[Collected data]
%%

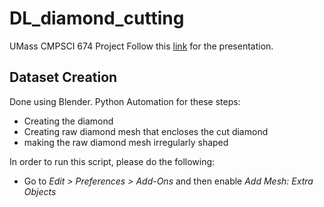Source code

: # DL_diamond_cutting
UMass CMPSCI 674 Project
Follow this [link](https://docs.google.com/presentation/d/1oV5ocpJG5IEbF6Ms_ihx6YWLpn1TNir-kKmlvmJg-x8/edit#slide=id.p) for the presentation. 

## Dataset Creation
Done using Blender. Python Automation for these steps:
- Creating the diamond
- Creating raw diamond mesh that encloses the cut diamond
- making the raw diamond mesh irregularly shaped

In order to run this script, please do the following:
- Go to _Edit > Preferences > Add-Ons_ and then enable _Add Mesh: Extra Objects_
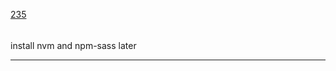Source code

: [235](https://github.com/guilhermeprokisch/ideias/issues/235) 
###### 

install nvm and npm-sass later



-------------------------------------------------------------------------------

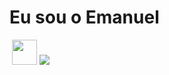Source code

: # Eu sou o Emanuel
<img src="https://github-readme-stats.vercel.app/api?username=ManuSouzaLima&show_icons=true&theme=dracula" alt="">  
<img src="https://i.postimg.cc/x8YVyH89/Python-logo-removebg-preview.png)" width="40" height="40"/>
<img src="https://i.postimg.cc/zXy9MWPf/html5-stickers-adesivo-removebg-preview.png"/>
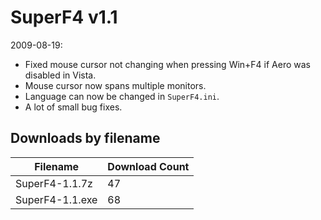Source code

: # SuperF4 v1.1

2009-08-19:
- Fixed mouse cursor not changing when pressing Win+F4 if Aero was disabled in Vista.
- Mouse cursor now spans multiple monitors.
- Language can now be changed in `SuperF4.ini`.
- A lot of small bug fixes.

## Downloads by filename

Filename        | Download Count
--------------- | --------------
SuperF4-1.1.7z  |             47
SuperF4-1.1.exe |             68
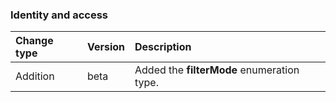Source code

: ### Identity and access

| **Change type** | **Version** | **Description** |
|:---|:---|:---|
|Addition|beta|Added the **filterMode** enumeration type.|
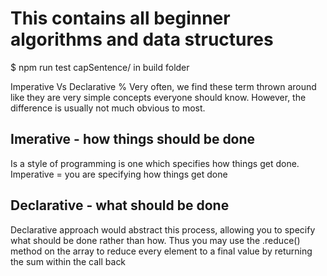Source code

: # This contains all beginner algorithms and data structures
$ npm run test capSentence/ in build folder

Imperative Vs Declarative
% Very often, we find these term thrown around like they are very simple concepts everyone should know. However, the difference is usually not much obvious to most.
## Imerative - how things should be done
Is a style of programming is one which specifies how things get done. Imperative = you are specifying how things get done

## Declarative - what should be done
Declarative approach would abstract this process, allowing you to specify what should be done rather than how. Thus you may use the .reduce() method on the array to reduce every element to a final value by returning the sum within the call back
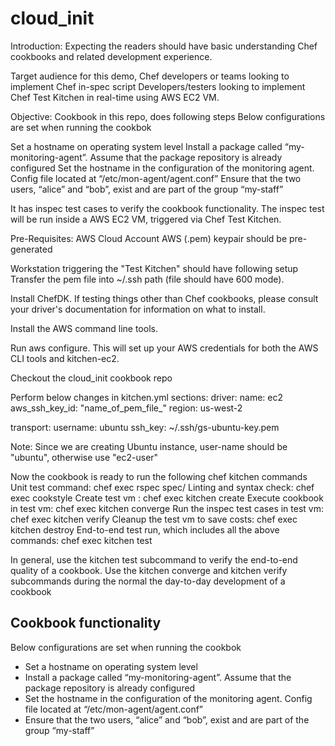 # cloud_init
Introduction:
Expecting the readers should have basic understanding Chef cookbooks and related development experience.

Target audience for this demo,
Chef developers or teams looking to implement Chef in-spec script
Developers/testers looking to implement Chef Test Kitchen in real-time using AWS EC2 VM.

Objective:
Cookbook in this repo, does following steps
Below configurations are set when running the cookbok

Set a hostname on operating system level
Install a package called “my-monitoring-agent”. Assume that the package repository is already configured
Set the hostname in the configuration of the monitoring agent. Config file located at “/etc/mon-agent/agent.conf”
Ensure that the two users, “alice” and “bob”, exist and are part of the group “my-staff”

It has inspec test cases to verify the cookbook functionality.
The inspec test will be run inside a AWS EC2 VM, triggered via Chef Test Kitchen.

Pre-Requisites:
AWS Cloud Account
AWS (.pem) keypair should be pre-generated 

Workstation triggering the "Test Kitchen" should have following setup
Transfer the pem file into ~/.ssh path (file should have 600 mode).

Install ChefDK. If testing things other than Chef cookbooks, please consult your driver's documentation for information on what to install.

Install the AWS command line tools.

Run aws configure. This will set up your AWS credentials for both the AWS CLI tools and kitchen-ec2.

Checkout the cloud_init cookbook repo

Perform below changes in kitchen.yml sections:
driver:
  name: ec2
  aws_ssh_key_id: "name_of_pem_file_"
  region: us-west-2

transport:
  username: ubuntu
  ssh_key: ~/.ssh/gs-ubuntu-key.pem
 
Note: Since we are creating Ubuntu instance, user-name should be "ubuntu", otherwise use "ec2-user"

Now the cookbook is ready to run the following chef kitchen commands
Unit test command: chef exec rspec spec/
Linting and syntax check: chef exec cookstyle
Create test vm : chef exec kitchen create
Execute cookbook in test vm: chef exec kitchen converge
Run the inspec test cases in test vm: chef exec kitchen verify
Cleanup the test vm to save costs: chef exec kitchen destroy
End-to-end test run, which includes all the above commands: chef exec kitchen test

In general, use the kitchen test subcommand to verify the end-to-end quality of a cookbook.
Use the kitchen converge and kitchen verify subcommands during the normal the day-to-day development of a cookbook

## Cookbook functionality
Below configurations are set when running the cookbok 
- Set a hostname on operating system level 
- Install a package called “my-monitoring-agent”. Assume that the package repository is already configured 
- Set the hostname in the configuration of the monitoring agent. Config file located at “/etc/mon-agent/agent.conf” 
- Ensure that the two users, “alice” and “bob”, exist and are part of the group “my-staff”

%%

> Exercise objective
Only the lines above from the one with "Target audience for" up to and including the one with "Cookbook in this repo, does following steps" should be repeated, exactly as written.

> The completed task
Target audience for this demo,
Chef developers or teams looking to implement Chef in-spec script
Developers/testers looking to implement Chef Test Kitchen in real-time using AWS EC2 VM.

Objective:
Cookbook in this repo, does following steps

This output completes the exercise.